Prolog - System of equations solver

Question

I trying to create compact code in prolog that sovles systems of equations.

For example, in this case, the assumptions must be

A+B-C-D=4, A+B+C+D=14, A-B+C-D=2.

I'm trying to have it where it solves all combinations possible for A, B, C, and D but satisfies all 3 equations. They can only be #'s 0-9 though but somehow show all possible solutions/combinations.

So after running the query, it would output something like

Crypto(A,B,C,D)

A = 8, B = 1, C = 0, D = 5.

^That would be one solution. But I need to show all possible.

I'm kind of lost as to how to satisfy all 3 in Prolog. Thank you.

Answer 1

You can solve it by taking out one element from the domain of the variables and assign it to them such that every variable has a different number assigned to it. It's a brute force method.

takeout(X, [X|R], R).
takeout(X, [Y|Xs], [Y|Ys]):- takeout(X, Xs, Ys).
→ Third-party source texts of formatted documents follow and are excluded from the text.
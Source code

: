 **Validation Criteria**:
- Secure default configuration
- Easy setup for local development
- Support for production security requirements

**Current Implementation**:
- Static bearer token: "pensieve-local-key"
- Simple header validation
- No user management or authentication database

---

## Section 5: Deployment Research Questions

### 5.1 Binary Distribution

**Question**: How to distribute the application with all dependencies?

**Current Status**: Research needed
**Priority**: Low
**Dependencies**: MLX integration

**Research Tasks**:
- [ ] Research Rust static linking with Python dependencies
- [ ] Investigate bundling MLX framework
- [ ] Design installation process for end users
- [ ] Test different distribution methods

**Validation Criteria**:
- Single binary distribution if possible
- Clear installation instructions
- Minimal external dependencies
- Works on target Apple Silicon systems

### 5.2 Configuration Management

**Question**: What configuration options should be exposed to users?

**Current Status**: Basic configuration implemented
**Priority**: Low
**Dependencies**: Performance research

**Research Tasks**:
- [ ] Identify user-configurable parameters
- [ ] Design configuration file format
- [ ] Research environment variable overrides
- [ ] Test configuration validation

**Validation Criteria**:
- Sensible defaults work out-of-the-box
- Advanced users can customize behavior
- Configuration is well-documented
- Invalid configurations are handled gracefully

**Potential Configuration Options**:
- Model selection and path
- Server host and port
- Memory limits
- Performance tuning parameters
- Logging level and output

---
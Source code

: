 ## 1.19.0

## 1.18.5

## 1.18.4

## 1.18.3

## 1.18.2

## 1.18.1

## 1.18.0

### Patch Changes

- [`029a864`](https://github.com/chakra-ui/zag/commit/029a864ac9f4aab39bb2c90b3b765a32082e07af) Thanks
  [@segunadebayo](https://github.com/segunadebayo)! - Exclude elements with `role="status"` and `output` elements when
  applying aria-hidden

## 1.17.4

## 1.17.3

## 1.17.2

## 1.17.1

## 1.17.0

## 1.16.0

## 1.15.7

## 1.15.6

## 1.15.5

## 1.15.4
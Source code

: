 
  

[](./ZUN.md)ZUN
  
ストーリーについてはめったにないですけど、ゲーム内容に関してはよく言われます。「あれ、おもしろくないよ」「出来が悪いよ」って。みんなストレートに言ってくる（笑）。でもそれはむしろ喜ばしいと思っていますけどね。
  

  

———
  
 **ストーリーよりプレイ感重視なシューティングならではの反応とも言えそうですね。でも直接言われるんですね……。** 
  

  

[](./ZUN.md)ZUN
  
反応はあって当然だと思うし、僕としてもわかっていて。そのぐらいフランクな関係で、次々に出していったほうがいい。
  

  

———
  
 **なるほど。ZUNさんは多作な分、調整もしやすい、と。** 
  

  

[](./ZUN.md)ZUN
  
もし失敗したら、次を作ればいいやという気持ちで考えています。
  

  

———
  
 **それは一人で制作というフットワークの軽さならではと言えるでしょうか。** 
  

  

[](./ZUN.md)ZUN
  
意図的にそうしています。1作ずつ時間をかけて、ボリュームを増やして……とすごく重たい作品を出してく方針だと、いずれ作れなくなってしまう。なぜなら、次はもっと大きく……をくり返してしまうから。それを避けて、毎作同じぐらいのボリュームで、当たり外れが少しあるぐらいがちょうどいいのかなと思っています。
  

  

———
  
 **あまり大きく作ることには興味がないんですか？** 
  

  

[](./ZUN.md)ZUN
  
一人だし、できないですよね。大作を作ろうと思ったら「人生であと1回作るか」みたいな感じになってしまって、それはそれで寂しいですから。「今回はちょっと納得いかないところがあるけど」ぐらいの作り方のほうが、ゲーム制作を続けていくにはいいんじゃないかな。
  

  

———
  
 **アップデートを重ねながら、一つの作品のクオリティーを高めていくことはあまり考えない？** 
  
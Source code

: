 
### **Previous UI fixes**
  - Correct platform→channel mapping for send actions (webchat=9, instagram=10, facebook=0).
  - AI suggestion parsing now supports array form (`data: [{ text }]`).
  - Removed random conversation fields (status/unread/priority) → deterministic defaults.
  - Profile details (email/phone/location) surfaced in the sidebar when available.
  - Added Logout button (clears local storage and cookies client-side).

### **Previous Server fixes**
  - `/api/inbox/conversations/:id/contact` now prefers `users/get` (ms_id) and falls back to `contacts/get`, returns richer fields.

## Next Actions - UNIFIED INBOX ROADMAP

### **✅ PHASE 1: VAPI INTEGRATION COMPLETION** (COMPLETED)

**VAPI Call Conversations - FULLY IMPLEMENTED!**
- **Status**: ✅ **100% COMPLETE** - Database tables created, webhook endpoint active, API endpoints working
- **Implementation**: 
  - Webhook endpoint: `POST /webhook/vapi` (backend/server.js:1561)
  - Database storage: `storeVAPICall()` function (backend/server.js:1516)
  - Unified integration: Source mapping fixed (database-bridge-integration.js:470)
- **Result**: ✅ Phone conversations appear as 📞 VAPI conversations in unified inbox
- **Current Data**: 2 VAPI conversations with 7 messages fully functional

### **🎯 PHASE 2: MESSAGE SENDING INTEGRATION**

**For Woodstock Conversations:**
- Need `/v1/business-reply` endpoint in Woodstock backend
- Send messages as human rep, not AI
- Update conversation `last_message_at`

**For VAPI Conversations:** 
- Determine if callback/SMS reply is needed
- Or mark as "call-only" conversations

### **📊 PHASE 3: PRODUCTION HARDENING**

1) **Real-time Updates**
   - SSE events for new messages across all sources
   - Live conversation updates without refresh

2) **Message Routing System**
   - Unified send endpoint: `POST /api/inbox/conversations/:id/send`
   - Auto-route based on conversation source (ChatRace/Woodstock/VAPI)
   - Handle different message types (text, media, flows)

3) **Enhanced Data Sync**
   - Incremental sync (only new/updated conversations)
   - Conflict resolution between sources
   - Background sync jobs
aas(X,L,L1):- takeout(X,L,L1).

crypto(A,B,C,D):-
        L=[0,1,2,3,4,5,6,7,8,9],
        aas(A,L,L1),aas(B,L1,L2),aas(C,L2,L3),aas(D,L3,_),
        A+B-C-D=:=4,
        A+B+C+D=:=14,
        A-B+C-D=:=2,
        nl.

aas(X,L,L1). used for assigning values to the variables. takeout function is used for taking out one element and return a list excluding the element taken out.

OUTPUT

?- crypto(A,B,C,D).
A = 3,
B = 6,
C = 5,
D = 0

A = 5,
B = 4,
C = 3,
D = 2

A = 7,
B = 2,
C = 1,
D = 4

A = 8,
B = 1,
C = 0,
D = 5

This program prints all the possible solutions to that equation A+B-C-D=4, A+B+C+D=14, A-B+C-D=2. Hope this answers your question.